The location of the epidemic
The highest HIV prevalence levels are in eastern and Southern Africa. For example, in South Africa an estimated 5.6 million people are infected, and in Swaziland 54% of women in the 35- 39 age cohort are living with HIV. In the rest of the world, and especially in Arabic speaking countries, the disease is primarily located in the ‘most at risk populations’ which includes groups such as drug users, men who have sex with men, and commercial sex workers.

Over recent years it has become abundantly clear that HIV is unlikely to spread in general populations. This creates particular challenges for the response in Arabic speaking countries (and in parts of Eastern Europe). All major Islamic sects prohibit homosexuality; it is a crime under Sharia law. Drug use is illegal and the penalties are usually draconian. Commercial sex is frowned upon – although Senegal’s pragmatic approach in the 1980s and 1990s contributed to stopping HIV spread there. Adultery (by definition, sex outside marriage) and premarital sex are forbidden and subject to punishment although we note it is almost always the women who are punished. This combination of circumstances makes responding to HIV difficult for UNAIDS, other international agencies, Ministries of Health, and NGOs. It is fortunate that the epidemics are small.

A changing response
In Washington this summer, it was apparent that response has been medicalised. Biomedical science ruled and there was little discussion of behaviour change. The mantra was: if everyone who is infected is put on treatment this will greatly reduce transmission sufficiently to halt the epidemic. While the science is clear — there is a 96% reduction in HIV acquisition from people on treatment to their partners — the black box is getting enough people on the drugs to alter the course of the epidemic. When the target population is marginalized or engaged in illegal activities this becomes even more problematic.

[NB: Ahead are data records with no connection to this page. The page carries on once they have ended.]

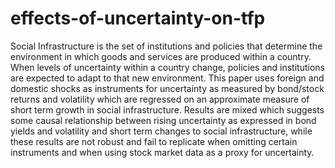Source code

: # effects-of-uncertainty-on-tfp


Social Infrastructure is the set of institutions and policies that determine the environment in which goods and services are produced within a country. When levels of uncertainty within a country change, policies and institutions are expected to adapt to that new environment. This paper uses foreign and domestic shocks as instruments for uncertainty as measured by bond/stock returns and volatility which are regressed on an approximate measure of short term growth in social infrastructure. Results are mixed which suggests some causal relationship between rising uncertainty as expressed in bond yields and volatility and short term changes to social infrastructure, while these results are not robust and fail to replicate when omitting certain instruments and when using stock market data as a proxy for uncertainty. 
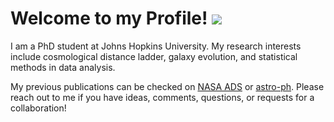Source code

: <!-- ### Welcome 👋 -->
# Welcome to my Profile!  ![](https://komarev.com/ghpvc/?username=SterligYM&color=blue)

I am a PhD student at Johns Hopkins University. My research interests include cosmological distance ladder, galaxy evolution, and statistical methods in data analysis. 

My previous publications can be checked on [NASA ADS](https://ui.adsabs.harvard.edu/public-libraries/MjrlJ5kAQXKZ3G5uPyr1SQ) or [astro-ph](https://arxiv.org/search/?query=yukei+murakami&searchtype=all&source=header).<be>
Please reach out to me if you have ideas, comments, questions, or requests for a collaboration!

<!--
[![Yukei's GitHub stats](https://github-readme-stats.vercel.app/api?username=SterlingYM&show_icons=true&theme=dark)](https://github.com/anuraghazra/github-readme-stats#gh-dark-mode-only)
[![Yukei's GitHub stats](https://github-readme-stats.vercel.app/api?username=SterlingYM&show_icons=true)](https://github.com/anuraghazra/github-readme-stats#gh-light-mode-only)
-->



<!--
**SterlingYM/SterlingYM** is a ✨ _special_ ✨ repository because its `README.md` (this file) appears on your GitHub profile.

Here are some ideas to get you started:

- 🔭 I’m currently working on ...
- 🌱 I’m currently learning ...
- 👯 I’m looking to collaborate on ...
- 🤔 I’m looking for help with ...
- 💬 Ask me about ...
- 📫 How to reach me: ...
- 😄 Pronouns: ...
- ⚡ Fun fact: ...
-->
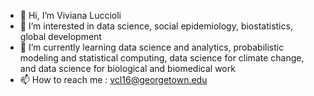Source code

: - 👋 Hi, I’m Viviana Luccioli
- 👀 I’m interested in data science, social epidemiology, biostatistics, global development
- 🌱 I’m currently learning data science and analytics, probabilistic modeling and statistical computing, data science for climate change, and data science for biological and biomedical work
- 📫 How to reach me : vcl16@georgetown.edu

<!---
viviluccioli/viviluccioli is a ✨ special ✨ repository because its `README.md` (this file) appears on your GitHub profile.
You can click the Preview link to take a look at your changes.
--->
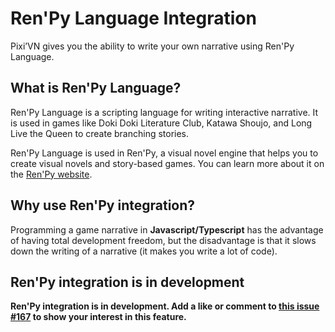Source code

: # Ren'Py Language Integration

Pixi’VN gives you the ability to write your own narrative using Ren'Py Language.

## What is Ren'Py Language?

Ren'Py Language is a scripting language for writing interactive narrative. It is used in games like Doki Doki Literature Club, Katawa Shoujo, and Long Live the Queen to create branching stories.

Ren'Py Language is used in Ren'Py, a visual novel engine that helps you to create visual novels and story-based games. You can learn more about it on the [Ren'Py website](https://www.renpy.org/).

## Why use Ren'Py integration?

Programming a game narrative in **Javascript/Typescript** has the advantage of having total development freedom, but the disadvantage is that it slows down the writing of a narrative (it makes you write a lot of code).

## Ren'Py integration is in development

**Ren'Py integration is in development. Add a like or comment to [this issue #167](https://github.com/DRincs-Productions/pixi-vn/issues/167) to show your interest in this feature.**
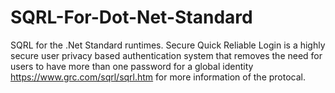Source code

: # SQRL-For-Dot-Net-Standard
SQRL for the .Net Standard runtimes. Secure Quick Reliable Login is a highly secure user privacy based authentication system that removes the need for users to have more than one password for a global identity https://www.grc.com/sqrl/sqrl.htm for more information of the protocal.
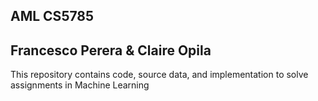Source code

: ## AML CS5785 
## Francesco Perera & Claire Opila
This repository contains code, source data, and implementation to solve assignments in Machine Learning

The availability of resources
Funding was and will remain a hot topic. Between 2008 and 2011 resources for HIV and AIDS plateaued. In Washington we learnt global spending in 2011 was US$16.8 billion, an 11% increase over 2010. International spending has flat lined. The main source of additional funding is domestic: national governments responding to needs in their countries. However there is a large funding gap especially in the poorer African countries. UNAIDS estimates in 2015 the requirement for a comprehensive response will be $24 billion of which, on current projections, only $17 billion will be available. At the meeting Bernhard Schwartlander of UNAIDS noted: “The lives of more than 80% of the people, who receive AIDS treatment in Africa, depend every morning on whether or not a donor writes another check.”

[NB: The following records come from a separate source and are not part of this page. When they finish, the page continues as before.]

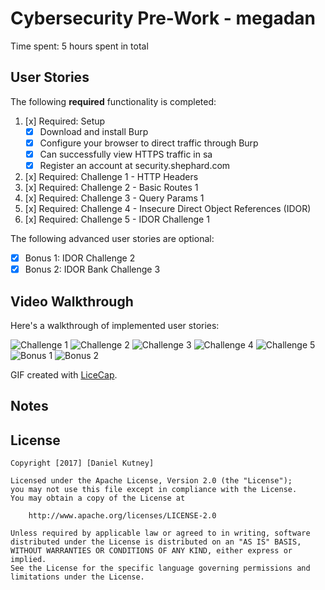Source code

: # Cybersecurity Pre-Work - megadan

Time spent: 5 hours spent in total 

## User Stories

The following **required** functionality is completed:

1. [x]  Required: Setup 
    -  [x]  Download and install Burp
    -  [x]  Configure your browser to direct traffic through Burp
    -  [x]  Can successfully view HTTPS traffic in sa
    -  [x]  Register an account at security.shephard.com
  
2. [x]  Required: Challenge 1 - HTTP Headers
3. [x]  Required: Challenge 2 - Basic Routes 1
4. [x]  Required: Challenge 3 - Query Params 1
5. [x]  Required: Challenge 4 - Insecure Direct Object References (IDOR)
6. [x]  Required: Challenge 5 - IDOR Challenge 1 

The following advanced user stories are optional:

* [x]  Bonus 1: IDOR Challenge 2 
* [x]  Bonus 2: IDOR Bank Challenge 3

## Video Walkthrough

Here's a walkthrough of implemented user stories:

<img src='http://i.imgur.com/aBjfIcp.gifv' title='Challenge 1' width='' alt='Challenge 1' />
<img src='http://i.imgur.com/l78f0vP.gifv' title='Challenge 2' width='' alt='Challenge 2' />
<img src='http://i.imgur.com/pqzo0gO.gifv' title='Challenge 3' width='' alt='Challenge 3' />
<img src='http://i.imgur.com/j1TCoi0.gifv' title='Challenge 4' width='' alt='Challenge 4' />
<img src='http://i.imgur.com/IZrIkuJ.gifv' title='Challenge 5' width='' alt='Challenge 5' />
<img src='http://i.imgur.com/HdTynx2.gifv' title='Bonus 1' width='' alt='Bonus 1' />
<img src='http://i.imgur.com/pPt7KAE.gifv' title='Bonus 2' width='' alt='Bonus 2' />

GIF created with [LiceCap](http://www.cockos.com/licecap/).

## Notes


## License

    Copyright [2017] [Daniel Kutney]

    Licensed under the Apache License, Version 2.0 (the "License");
    you may not use this file except in compliance with the License.
    You may obtain a copy of the License at

        http://www.apache.org/licenses/LICENSE-2.0

    Unless required by applicable law or agreed to in writing, software
    distributed under the License is distributed on an "AS IS" BASIS,
    WITHOUT WARRANTIES OR CONDITIONS OF ANY KIND, either express or implied.
    See the License for the specific language governing permissions and
    limitations under the License.
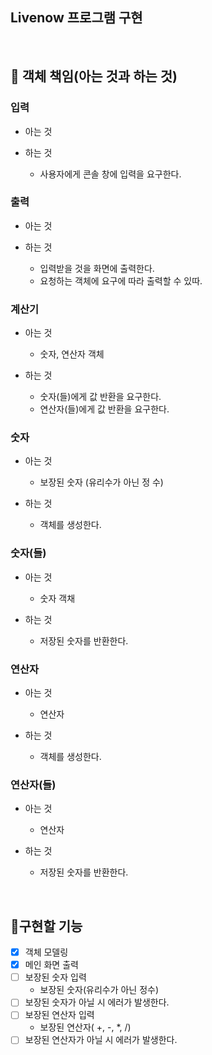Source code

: ## Livenow 프로그램 구현
<br>

## 🚩 객체 책임(아는 것과 하는 것)
### 입력 
- 아는 것 

- 하는 것
    - 사용자에게 콘솔 창에 입력을 요구한다.
### 출력
- 아는 것

- 하는 것
    - 입력받을 것을 화면에 출력한다. 
    - 요청하는 객체에 요구에 따라 출력할 수 있따. 
### 계산기
- 아는 것
    - 숫자, 연산자 객체


- 하는 것
    - 숫자(들)에게 값 반환을 요구한다.
    - 연산자(들)에게 값 반환을 요구한다. 
### 숫자 
- 아는 것
  - 보장된 숫자 (유리수가 아닌 정 수)


- 하는 것
  - 객체를 생성한다.
### 숫자(들)
- 아는 것
  - 숫자 객채
    
- 하는 것
  - 저장된 숫자를 반환한다. 
### 연산자
- 아는 것
   - 연산자


- 하는 것
  - 객체를 생성한다.
### 연산자(들)
- 아는 것 
  - 연산자


- 하는 것 
  - 저장된 숫자를 반환한다.

<br>

## 🚩구현할 기능
- [x] 객체 모델링
- [x] 메인 화면 출력
- [ ] 보장된 숫자 입력
  - 보장된 숫자(유리수가 아닌 정수)
- [ ] 보장된 숫자가 아닐 시 에러가 발생한다. 
- [ ] 보장된 연산자 입력
  - 보장된 연산자( +, -, *, /)
- [ ] 보장된 연산자가 아닐 시 에러가 발생한다. 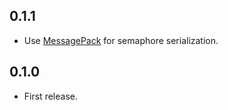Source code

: ## 0.1.1

- Use [MessagePack](https://github.com/msgpack/msgpack-ruby) for semaphore serialization.

## 0.1.0

- First release.
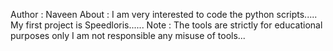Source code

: Author : Naveen
About :
        I am very interested to code the python scripts.....
 My first project is Speedloris......
 Note : The tools are strictly for educational purposes only 
 I am not responsible any misuse of tools...
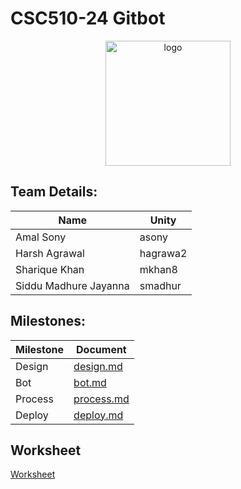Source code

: # CSC510-24 Gitbot

<p align="center">
<img alt="logo" width="200" height="200" src="https://github.ncsu.edu/csc510-fall2019/CSC510-24/blob/master/images/logo.png">
</p>

## Team Details:

Name | Unity
------------ | -------------
Amal Sony | asony
Harsh Agrawal | hagrawa2
Sharique Khan | mkhan8
Siddu Madhure Jayanna | smadhur

## Milestones:

Milestone | Document
-------------- | ---------------
Design | [design.md](https://github.ncsu.edu/csc510-fall2019/CSC510-24/blob/master/documents/design.md)
Bot | [bot.md](https://github.ncsu.edu/csc510-fall2019/CSC510-24/blob/master/documents/bot.md)
Process | [process.md](https://github.ncsu.edu/csc510-fall2019/CSC510-24/blob/master/documents/process.md)
Deploy | [deploy.md](https://github.ncsu.edu/csc510-fall2019/CSC510-24/blob/master/documents/deploy.md)

## Worksheet
[Worksheet](https://github.ncsu.edu/csc510-fall2019/CSC510-24/blob/master/documents/worksheet.md)



  


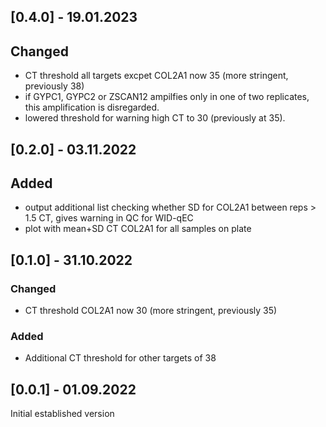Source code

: ## [0.4.0] - 19.01.2023

## Changed
* CT threshold all targets excpet COL2A1 now 35 (more stringent, previously 38)
* if GYPC1, GYPC2 or ZSCAN12 ampilfies only in one of two replicates, this amplification is disregarded. 
* lowered threshold for warning high CT to 30 (previously at 35).


## [0.2.0] - 03.11.2022

## Added
* output additional list checking whether SD for COL2A1 between reps > 1.5 CT, gives warning in QC for WID-qEC
* plot with mean+SD CT COL2A1 for all samples on plate

## [0.1.0] - 31.10.2022

### Changed
* CT threshold COL2A1 now 30 (more stringent, previously 35)

### Added
* Additional CT threshold for other targets of 38


## [0.0.1] - 01.09.2022

Initial established version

The central theme of the conference was moving to ‘an AIDS free generation’. This means everyone who needs it is on treatment (thus people living with AIDS but not dying from the disease) and there are zero new infections. Small epidemics and reasonable wealth means most Arabic speaking countries have the capacity to put people on treatment. However as  Mead Over of the Centre for Global Development has consistently pointed out there has to be an AIDS transition where the number of new infections falls below the number of AIDS deaths. Until this happens the number of people living with HIV and AIDS will increase.  Globally we are not at this tipping point yet. The key challenge for Arabic speaking countries is to care for infected people; ensure the right sorts of prevention, targeted at the right people are put in place; and perhaps to understand their role in the global community, in some case this may be in providing development assistance.

Alan Whiteside is Director and Professor of Health Economics and HIV/AIDS Research Division (HEARD) which he established in 1998, at the University of KwaZulu-Natal, Durban, South Africa. He has been researching HIV/AIDS since 1987. He is the author of HIV/AIDS: A Very Short Introduction.